Trasposizione del romanzo resistente di Hans Fallada ('Ognuno muore solo'), Lettere da Berlino è la storia di una coppia che alla morte del figlio si risveglia da un abbaglio e 'spedisce' ai suoi concittadini cartoline postali con appelli alla ribellione. Ma in fondo quello che si aspettano i protagonisti è di essere denunciati dal vicino o da un collega di lavoro perché nella Berlino degli anni Quaranta la delazione era considerata il dovere civico per eccellenza.
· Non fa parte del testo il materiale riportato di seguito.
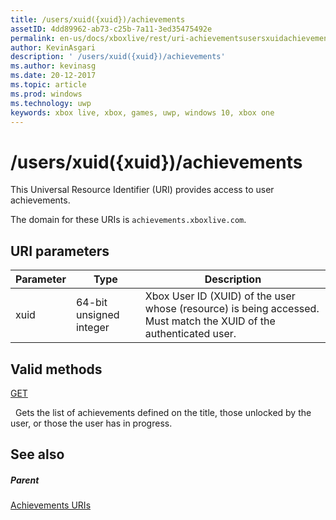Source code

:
 ```yaml
---
title: /users/xuid({xuid})/achievements
assetID: 4dd89962-ab73-c25b-7a11-3ed35475492e
permalink: en-us/docs/xboxlive/rest/uri-achievementsusersxuidachievementsv2.html
author: KevinAsgari
description: ' /users/xuid({xuid})/achievements'
ms.author: kevinasg
ms.date: 20-12-2017
ms.topic: article
ms.prod: windows
ms.technology: uwp
keywords: xbox live, xbox, games, uwp, windows 10, xbox one
---
```



# /users/xuid({xuid})/achievements
 
This Universal Resource Identifier (URI) provides access to user achievements.
 
The domain for these URIs is `achievements.xboxlive.com`.
 
<a id="ID4E1"></a>

 
## URI parameters
 
| Parameter| Type| Description| 
| --- | --- | --- | 
| xuid| 64-bit unsigned integer| Xbox User ID (XUID) of the user whose (resource) is being accessed. Must match the XUID of the authenticated user.| 
  
<a id="ID4EAC"></a>

 
## Valid methods

[GET](uri-achievementsusersxuidachievementsgetv2.md)

&nbsp;&nbsp;Gets the list of achievements defined on the title, those unlocked by the user, or those the user has in progress.
 
<a id="ID4EKC"></a>

 
## See also
 
<a id="ID4EMC"></a>

 
##### Parent 

[Achievements URIs](atoc-reference-achievementsv2.md)

   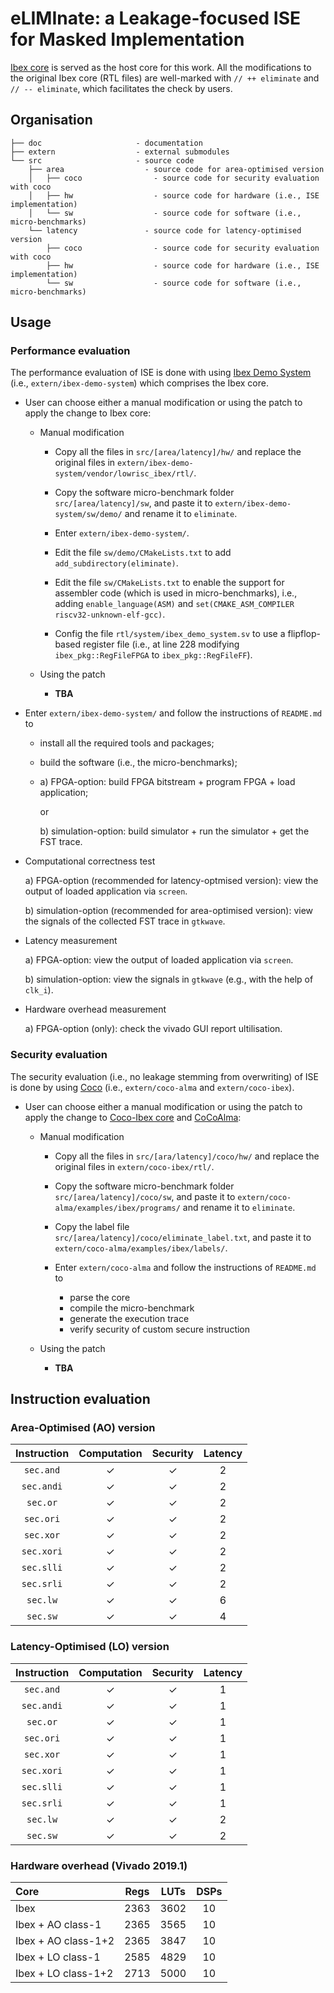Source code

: # eLIMInate: a Leakage-focused ISE for Masked Implementation

[Ibex core](https://github.com/lowRISC/ibex) is served as the host core for this work.
All the modifications to the original Ibex core (RTL files) are well-marked with
`// ++ eliminate` and `// -- eliminate`, which facilitates 
the check by users. 

<!--- ==================================================================== --->

## Organisation
```
├── doc                     - documentation
├── extern                  - external submodules
└── src                     - source code
    ├── area                  - source code for area-optimised version 
    │   ├── coco                - source code for security evaluation with coco     
    │   ├── hw                  - source code for hardware (i.e., ISE implementation)
    │   └── sw                  - source code for software (i.e., micro-benchmarks)
    └── latency               - source code for latency-optimised version
        ├── coco                - source code for security evaluation with coco     
        ├── hw                  - source code for hardware (i.e., ISE implementation)
        └── sw                  - source code for software (i.e., micro-benchmarks)
```

<!--- ==================================================================== --->

## Usage

### Performance evaluation

The performance evaluation of ISE is done with using [Ibex Demo System](https://github.com/lowRISC/ibex-demo-system) (i.e., `extern/ibex-demo-system`) which comprises the Ibex core.

- User can choose either a manual modification or using the patch to apply the change to Ibex core:

  - Manual modification

    - Copy all the files in `src/[area/latency]/hw/` and replace the original files in `extern/ibex-demo-system/vendor/lowrisc_ibex/rtl/`.

    - Copy the software micro-benchmark folder `src/[area/latency]/sw`, and paste it to `extern/ibex-demo-system/sw/demo/` and rename it to `eliminate`.

    - Enter `extern/ibex-demo-system/`.

    - Edit the file `sw/demo/CMakeLists.txt` to add `add_subdirectory(eliminate)`.

    - Edit the file `sw/CMakeLists.txt` to enable the support for assembler code (which is used in micro-benchmarks), i.e., adding `enable_language(ASM)` and `set(CMAKE_ASM_COMPILER riscv32-unknown-elf-gcc)`.

    - Config the file `rtl/system/ibex_demo_system.sv` to use a flipflop-based register file (i.e., at line 228 modifying `ibex_pkg::RegFileFPGA` to `ibex_pkg::RegFileFF`).

  - Using the patch

    - **TBA**

- Enter `extern/ibex-demo-system/` and follow the instructions of `README.md` to 
  - install all the required tools and packages;
  - build the software (i.e., the micro-benchmarks);
  -  a) FPGA-option: build FPGA bitstream + program FPGA + load application; 

     or

     b) simulation-option: build simulator + run the simulator + get the FST trace.

- Computational correctness test

  a) FPGA-option (recommended for latency-optmised version): view the output of loaded application via `screen`.

  b) simulation-option (recommended for area-optimised version): view the signals of the collected FST trace in `gtkwave`. 

- Latency measurement

  a) FPGA-option: view the output of loaded application via `screen`.

  b) simulation-option: view the signals in `gtkwave` (e.g., with the help of `clk_i`).

- Hardware overhead measurement

  a) FPGA-option (only): check the vivado GUI report ultilisation.

### Security evaluation 

The security evaluation (i.e., no leakage stemming from overwriting) of ISE is done by using [Coco](https://github.com/IAIK/coco-alma) (i.e., `extern/coco-alma` and `extern/coco-ibex`). 

- User can choose either a manual modification or using the patch to apply the change to 
[Coco-Ibex core](https://github.com/IAIK/coco-ibex) and [CoCoAlma](https://github.com/IAIK/coco-alma):

  - Manual modification

    - Copy all the files in `src/[ara/latency]/coco/hw/` and replace the original files in `extern/coco-ibex/rtl/`.
    
    - Copy the software micro-benchmark folder `src/[area/latency]/coco/sw`, and paste it to `extern/coco-alma/examples/ibex/programs/` and rename it to `eliminate`.

    - Copy the label file `src/[area/latency]/coco/eliminate_label.txt`, and paste it to `extern/coco-alma/examples/ibex/labels/`.

    - Enter `extern/coco-alma` and follow the instructions of `README.md` to 
      - parse the core 
      - compile the micro-benchmark
      - generate the execution trace  
      - verify security of custom secure instruction 

  - Using the patch 
    - **TBA**  

<!--- ==================================================================== --->

## Instruction evaluation

### Area-Optimised (AO) version 

| Instruction | Computation | Security | Latency | 
| :---------: | :---------: | :------: | :-----: |
| `sec.and`   |     &check; |  &check; |      2  |
| `sec.andi`  |     &check; |  &check; |      2  |
| `sec.or`    |     &check; |  &check; |      2  |
| `sec.ori`   |     &check; |  &check; |      2  |
| `sec.xor`   |     &check; |  &check; |      2  |
| `sec.xori`  |     &check; |  &check; |      2  |
| `sec.slli`  |     &check; |  &check; |      2  |
| `sec.srli`  |     &check; |  &check; |      2  |
| `sec.lw`    |     &check; |  &check; |      6  |
| `sec.sw`    |     &check; |  &check; |      4  |

### Latency-Optimised (LO) version 

| Instruction | Computation | Security | Latency | 
| :---------: | :---------: | :------: | :-----: |
| `sec.and`   |     &check; |  &check; |      1  |
| `sec.andi`  |     &check; |  &check; |      1  |
| `sec.or`    |     &check; |  &check; |      1  |
| `sec.ori`   |     &check; |  &check; |      1  |
| `sec.xor`   |     &check; |  &check; |      1  |
| `sec.xori`  |     &check; |  &check; |      1  |
| `sec.slli`  |     &check; |  &check; |      1  |
| `sec.srli`  |     &check; |  &check; |      1  |
| `sec.lw`    |     &check; |  &check; |      2  |
| `sec.sw`    |     &check; |  &check; |      2  |

### Hardware overhead (Vivado 2019.1)

| Core                   |  Regs  |  LUTs  |  DSPs  | 
| :--------------------  | :----: | :----: | :----: |
| Ibex                   |  2363  |  3602  |    10  |
| Ibex + AO class-1      |  2365  |  3565  |    10  |
| Ibex + AO class-1+2    |  2365  |  3847  |    10  |
| Ibex + LO class-1      |  2585  |  4829  |    10  |
| Ibex + LO class-1+2    |  2713  |  5000  |    10  |

<!--- ==================================================================== --->
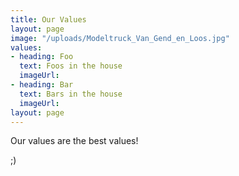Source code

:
 ```yaml
---
title: Our Values
layout: page
image: "/uploads/Modeltruck_Van_Gend_en_Loos.jpg"
values:
- heading: Foo
  text: Foos in the house
  imageUrl: 
- heading: Bar
  text: Bars in the house
  imageUrl: 
layout: page
---
```


Our values are the best values!

;)
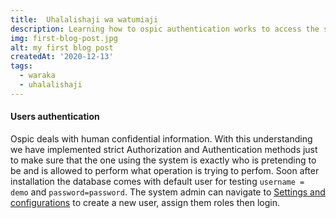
 ```yaml
---
title:  Uhalalishaji wa watumiaji
description: Learning how to ospic authentication works to access the system informations
img: first-blog-post.jpg
alt: my first blog post
createdAt: '2020-12-13'
tags:
  - waraka
  - uhalalishaji
---
```


#### Users authentication
Ospic deals with human confidential information. With this understanding we have implemented strict Authorization and Authentication methods just to make sure that the one using the system is exactly who is pretending to be and is allowed to perform what operation is trying to perfom. Soon after installation the database comes with default user for testing `username = demo` and `password=password`. The system admin can navigate to [Settings and configurations](/a/#settings-and-configurations) to create a new user, assign them roles then login.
Marzia Gandolfi / MYmovies.it

Se un merito ha il film 'in costume' di Vincent Perez è quello di parlare dei crimini del nazismo non solo nelle forme di disumanizzazione concretamente messe in atto ma anche nella normalità della vita quotidiana. Dal buio profondo del conformismo generale, il regista pesca Otto e Anna Quangel, una coppia della working class che riuscì a ragionare da sola, libera da preconcetti e pregiudizi. Ispirati a Otto ed Elise Hampel, giustiziati nel 1943, i protagonisti 'vuotati' dal dolore della perdita guardano finalmente agli eventi nella loro dimensione reale, acquisendo la forza di giudicarli, di contestarli, di combatterli. Film di attori così efficaci da rendere tollerabile l'ambizione internazionale di Pérez, nella versione originale Emma Thompson e Brendan Gleeson parlano inglese con accento tedesco, Lettere da Berlino racconta come la vita degli individui fosse controllata nei pensieri, nelle emozioni, nei comportamenti e condizionata dal meccanismo della delazione, l'invenzione sociale più riuscita e ferale di tutto il sistema nazista, poi ripresa col medesimo 'successo' da quello sovietico. 
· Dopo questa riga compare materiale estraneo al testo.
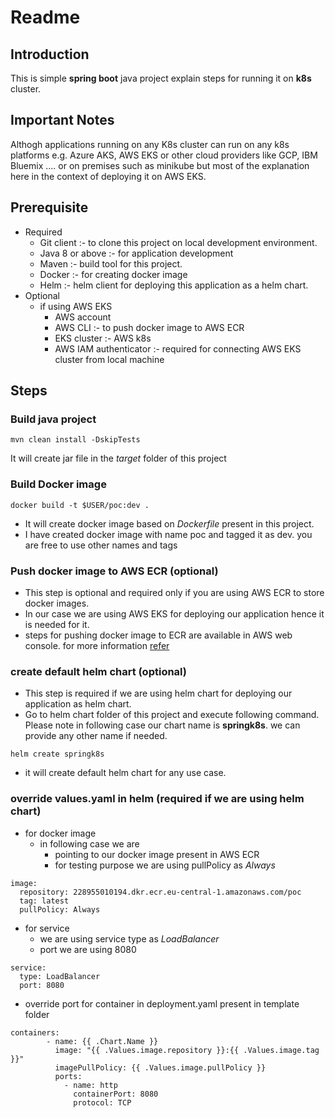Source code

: # Readme

## Introduction
This is simple __spring boot__ java project explain steps for running it on __k8s__ cluster. 

## Important Notes
Althogh applications running on any K8s cluster can run on any k8s platforms e.g. Azure AKS, AWS EKS or other cloud providers like GCP, IBM Bluemix .... or on premises such as minikube but most of the explanation here in the context of deploying it on AWS EKS.

## Prerequisite
- Required
  - Git client :- to clone this project on local development environment.
  - Java 8 or above :- for application development
  - Maven :- build tool for this project. 
  - Docker :- for creating docker image
  - Helm :- helm client for deploying this application as a helm chart.
- Optional
  - if using AWS EKS 
    - AWS account
    - AWS CLI :- to push docker image to AWS ECR
    - EKS cluster :- AWS k8s   
    - AWS IAM authenticator :- required for connecting AWS EKS cluster from local machine
    
## Steps
### Build java project

```
mvn clean install -DskipTests
```
It will create jar file in the _target_ folder of this project 

### Build Docker image

```
docker build -t $USER/poc:dev .
```
- It will create docker image based on _Dockerfile_ present in this project.
- I have created docker image with name poc and tagged it as dev. you are free to use other names and tags

### Push docker image to AWS ECR (optional)
- This step is optional and required only if you are using AWS ECR to store docker images. 
- In our case we are using AWS EKS for deploying our application hence it is needed for it.
- steps for pushing docker image to ECR are available in AWS web console. for more information [refer](https://docs.aws.amazon.com/AmazonECR/latest/userguide/docker-push-ecr-image.html)

### create default helm chart (optional)
- This step is required if we are using helm chart for deploying our application  as helm chart.
- Go to helm chart folder of this project and execute following command. Please note in following case our chart name is __springk8s__. we can provide any other name if needed.
```
helm create springk8s
```
- it will create default helm chart for any use case.

### override values.yaml in helm (required if we are using helm chart)
- for docker image
  - in following case we are 
	- pointing to our docker image present in AWS ECR
	- for testing purpose we are using pullPolicy as _Always_
```
image:
  repository: 228955010194.dkr.ecr.eu-central-1.amazonaws.com/poc
  tag: latest
  pullPolicy: Always
```
- for service
  - we are using service type as _LoadBalancer_
  - port we are using 8080
```
service:
  type: LoadBalancer
  port: 8080
```
- override port for container in deployment.yaml present in template folder
```
containers:
        - name: {{ .Chart.Name }}
          image: "{{ .Values.image.repository }}:{{ .Values.image.tag }}"
          imagePullPolicy: {{ .Values.image.pullPolicy }}
          ports:
            - name: http
              containerPort: 8080
              protocol: TCP
```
Attore e regista tedesco da parte di madre, Vincent Pérez fa i conti con un'eredità che sente pesante, emergendo dalla follia collettiva di una nazione diciotto cartoline (mai denunciate) e due uomini giusti, che s'impegnarono a mantenere la propria autonomia, senza abdicare la dignità e difendendo l'idea stessa di umanità. La forza del tema e il potere edificante della storia originale non trovano tuttavia un corrispettivo formale all'altezza. Pérez predilige una struttura classica, nessuna audacia, alcuna asprezza.
Lettere da Berlino è un thriller emozionale prima che storico e politico che spinge avanti la relazione dei coniugi protagonisti ma manca la disperazione e l'insensatezza (assennata), motori della loro insubordinazione. Tutti gli altri personaggi finiscono per mancare di profondità e coerenza, su tutti l'ispettore di Daniel Brühl, il cui passaggio da sadico nazista a funzionario pentito non contempla le nuance. Troppo facile risolvere la struttura ideologica del regime nei segni esteriori (bandiere naziste e saluto hitleriano), difficile invece dire in inglese una colpa tedesca. La lingua di 'accoglienza' cancella l'identità originale di questa storia, rinforza la rimozione e produce un distacco emotivo, disertando il complesso significato di resistenza nella società civile e abitando sonorità (e logiche) separate dalla memoria del corpo.